== What to produce ==
Check every line of the data below for the word "textwidth". Copy the ones that have it.

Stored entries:
---------------

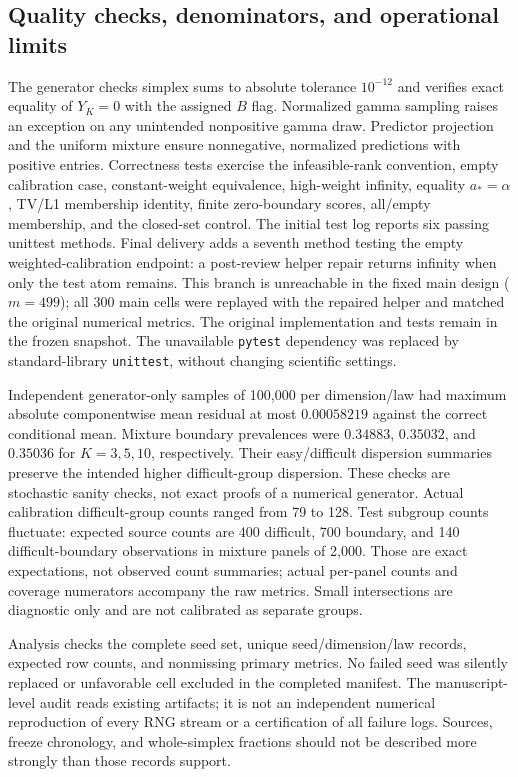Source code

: \documentclass{article}
\theoremstyle{plain}
\begin{document}
\subsection{Quality checks, denominators, and operational limits}
The generator checks simplex sums to absolute tolerance $10^{-12}$ and verifies exact equality of $Y_K=0$ with the assigned $B$ flag. Normalized gamma sampling raises an exception on any unintended nonpositive gamma draw. Predictor projection and the uniform mixture ensure nonnegative, normalized predictions with positive entries. Correctness tests exercise the infeasible-rank convention, empty calibration case, constant-weight equivalence, high-weight infinity, equality $a_*=\alpha$, TV/L1 membership identity, finite zero-boundary scores, all/empty membership, and the closed-set control. The initial test log reports six passing unittest methods. Final delivery adds a seventh method testing the empty weighted-calibration endpoint: a post-review helper repair returns infinity when only the test atom remains. This branch is unreachable in the fixed main design ($m=499$); all 300 main cells were replayed with the repaired helper and matched the original numerical metrics. The original implementation and tests remain in the frozen snapshot. The unavailable \texttt{pytest} dependency was replaced by standard-library \texttt{unittest}, without changing scientific settings.

Independent generator-only samples of 100,000 per dimension/law had maximum absolute componentwise mean residual at most $0.00058219$ against the correct conditional mean. Mixture boundary prevalences were $0.34883$, $0.35032$, and $0.35036$ for $K=3,5,10$, respectively. Their easy/difficult dispersion summaries preserve the intended higher difficult-group dispersion. These checks are stochastic sanity checks, not exact proofs of a numerical generator. Actual calibration difficult-group counts ranged from 79 to 128. Test subgroup counts fluctuate: expected source counts are 400 difficult, 700 boundary, and 140 difficult-boundary observations in mixture panels of 2,000. Those are exact expectations, not observed count summaries; actual per-panel counts and coverage numerators accompany the raw metrics. Small intersections are diagnostic only and are not calibrated as separate groups.

Analysis checks the complete seed set, unique seed/dimension/law records, expected row counts, and nonmissing primary metrics. No failed seed was silently replaced or unfavorable cell excluded in the completed manifest. The manuscript-level audit reads existing artifacts; it is not an independent numerical reproduction of every RNG stream or a certification of all failure logs. Sources, freeze chronology, and whole-simplex fractions should not be described more strongly than those records support.
\end{document}
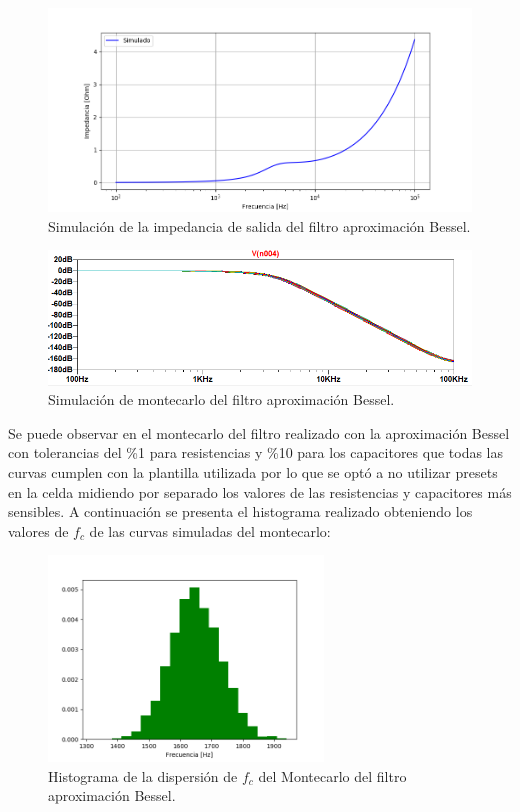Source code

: \begin{figure}[H]
\centering
	\centering
	\includegraphics[width=\textwidth]{Imagenes-Ej1/bessel_zout_sim.png}
	\caption{Simulación de la impedancia de salida del filtro aproximación Bessel.}
	\label{bes_zout_sim}
\end{figure}

\begin{figure}[H]
\centering
	\centering
	\includegraphics[width=\textwidth]{Imagenes-Ej1/bessel_mont.png}
	\caption{Simulación de montecarlo del filtro aproximación Bessel.}
	\label{bes_mont_sim}
\end{figure}

Se puede observar en el montecarlo del filtro realizado con la aproximación Bessel con tolerancias del \%1  para resistencias y \%10 para los capacitores que todas las curvas cumplen con la plantilla utilizada por lo que se optó a no utilizar presets en la celda midiendo por separado los valores de las resistencias y capacitores más sensibles. A continuación se presenta el histograma realizado obteniendo los valores de $f_c$ de las curvas simuladas del montecarlo:

\begin{figure}[H]
\centering
	\centering
	\includegraphics[width=0.65\textwidth]{Imagenes-Ej1/histobes.png}
	\caption{Histograma de la dispersión de $f_c$ del Montecarlo del filtro aproximación Bessel.}
\end{figure}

---------------

== Task output ==
	\includegraphics[width=\textwidth]{Imagenes-Ej1/bessel_zout_sim.png}
	\includegraphics[width=\textwidth]{Imagenes-Ej1/bessel_mont.png}
	\includegraphics[width=0.65\textwidth]{Imagenes-Ej1/histobes.png}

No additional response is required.